*Assignment*
Below are records; output exactly the lines from the one with "configurations. The structures" through their final line.

*Data shown*
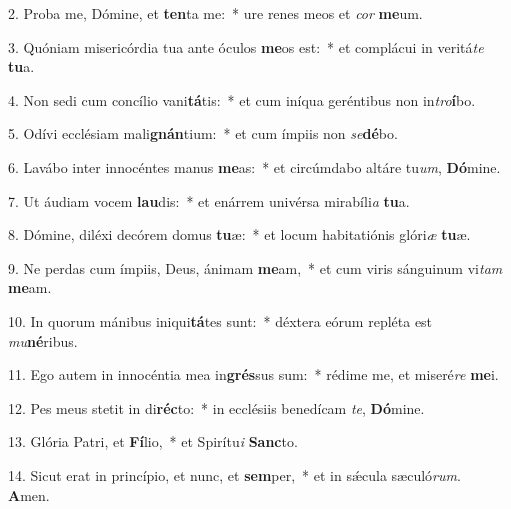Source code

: 2. Proba me, Dómine, et \textbf{ten}ta me:~*  ure renes meos et \textit{cor} \textbf{me}um.\

3. Quóniam misericórdia tua ante óculos \textbf{me}os est:~*  et complácui in veritá\textit{te} \textbf{tu}a.\

4. Non sedi cum concílio vani\textbf{tá}tis:~*  et cum iníqua geréntibus non in\textit{tro}\textbf{í}bo.\

5. Odívi ecclésiam mali\textbf{gnán}tium:~*  et cum ímpiis non \textit{se}\textbf{dé}bo.\

6. Lavábo inter innocéntes manus \textbf{me}as:~*  et circúmdabo altáre tu\textit{um}, \textbf{Dó}mine.\

7. Ut áudiam vocem \textbf{lau}dis:~*  et enárrem univérsa mirabíli\textit{a} \textbf{tu}a.\

8. Dómine, diléxi decórem domus \textbf{tu}æ:~*  et locum habitatiónis glóri\textit{æ} \textbf{tu}æ.\

9. Ne perdas cum ímpiis, Deus, ánimam \textbf{me}am,~*  et cum viris sánguinum vi\textit{tam} \textbf{me}am.\

10. In quorum mánibus iniqui\textbf{tá}tes sunt:~*  déxtera eórum repléta est \textit{mu}\textbf{né}ribus.\

11. Ego autem in innocéntia mea in\textbf{grés}sus sum:~*  rédime me, et miseré\textit{re} \textbf{me}i.\

12. Pes meus stetit in di\textbf{réc}to:~*  in ecclésiis benedícam \textit{te}, \textbf{Dó}mine.\

13. Glória Patri, et \textbf{Fí}lio,~*  et Spirítu\textit{i} \textbf{Sanc}to.\

14. Sicut erat in princípio, et nunc, et \textbf{sem}per,~*  et in sǽcula sæculó\textit{rum}. \textbf{A}men.\

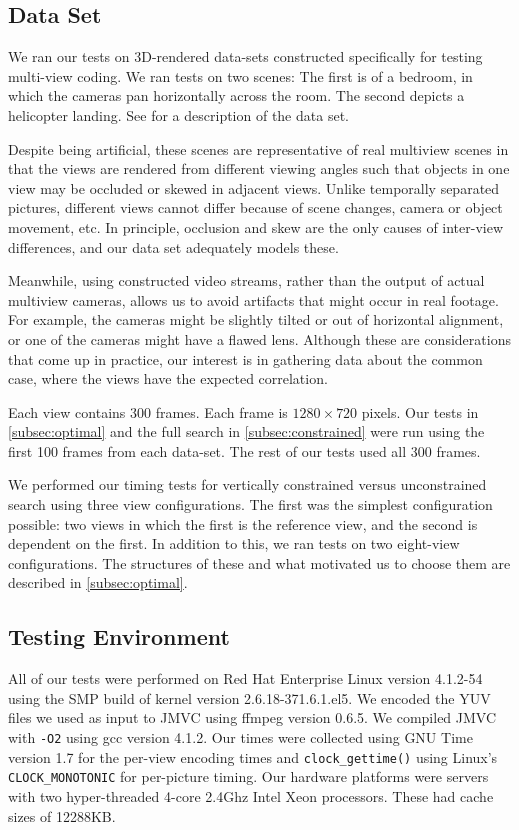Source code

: \documentclass{sig-alternate-05-2015}
\begin{document}
\subsection{Data Set}
\label{subsec:data-set}
We ran our tests on 3D-rendered data-sets constructed specifically for testing
multi-view coding. We ran tests on two scenes: The first is of a bedroom, in
which the cameras pan horizontally across the room. The second depicts a
helicopter landing. See \cite{zhang:multi} for a description of the data set.

Despite being artificial, these scenes are representative of real multiview
scenes in that the views are rendered from different viewing angles such that
objects in one view may be occluded or skewed in adjacent views. Unlike
temporally separated pictures, different views cannot differ because of scene
changes, camera or object movement, etc. In principle, occlusion and skew are
the only causes of inter-view differences, and our data set adequately models
these.

Meanwhile, using constructed video streams, rather than the output of actual
multiview cameras, allows us to avoid artifacts that might occur in real
footage. For example, the cameras might be slightly tilted or out of horizontal
alignment, or one of the cameras might have a flawed lens. Although these are
considerations that come up in practice, our interest is in gathering data about
the common case, where the views have the expected correlation.

Each view contains 300 frames. Each frame is $1280\times 720$ pixels. Our tests
in \ref{subsec:optimal} and the full search in \ref{subsec:constrained} were run
using the first 100 frames from each data-set. The rest of our tests used all
300 frames.

We performed our timing tests for vertically constrained versus unconstrained
search using three view configurations. The first was the simplest configuration
possible: two views in which the first is the reference view, and the second
is dependent on the first. In addition to this, we ran tests on two eight-view
configurations. The structures of these and what motivated us to choose them
are described in \ref{subsec:optimal}.

\subsection{Testing Environment}
\label{subsec:environment}
All of our tests were performed on Red Hat Enterprise Linux version 4.1.2-54
using the SMP build of kernel version 2.6.18-371.6.1.el5. We encoded the YUV
files we used as input to JMVC using ffmpeg version 0.6.5. We compiled JMVC
with {\tt -O2} using gcc version 4.1.2. Our times were collected using GNU Time
version 1.7 for the per-view encoding times and {\tt clock\_gettime()} using
Linux's {\tt CLOCK\_MONOTONIC} for per-picture timing. Our hardware platforms
were servers with two hyper-threaded 4-core 2.4Ghz Intel Xeon processors. These
had cache sizes of 12288KB.
\end{document}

*Answer to the problem*
configurations. The structures of these and what motivated us to choose them
are described in \ref{subsec:optimal}.

\subsection{Testing Environment}
\label{subsec:environment}
All of our tests were performed on Red Hat Enterprise Linux version 4.1.2-54
using the SMP build of kernel version 2.6.18-371.6.1.el5. We encoded the YUV
files we used as input to JMVC using ffmpeg version 0.6.5. We compiled JMVC
with {\tt -O2} using gcc version 4.1.2. Our times were collected using GNU Time
version 1.7 for the per-view encoding times and {\tt clock\_gettime()} using
Linux's {\tt CLOCK\_MONOTONIC} for per-picture timing. Our hardware platforms
were servers with two hyper-threaded 4-core 2.4Ghz Intel Xeon processors. These
had cache sizes of 12288KB.
\end{document}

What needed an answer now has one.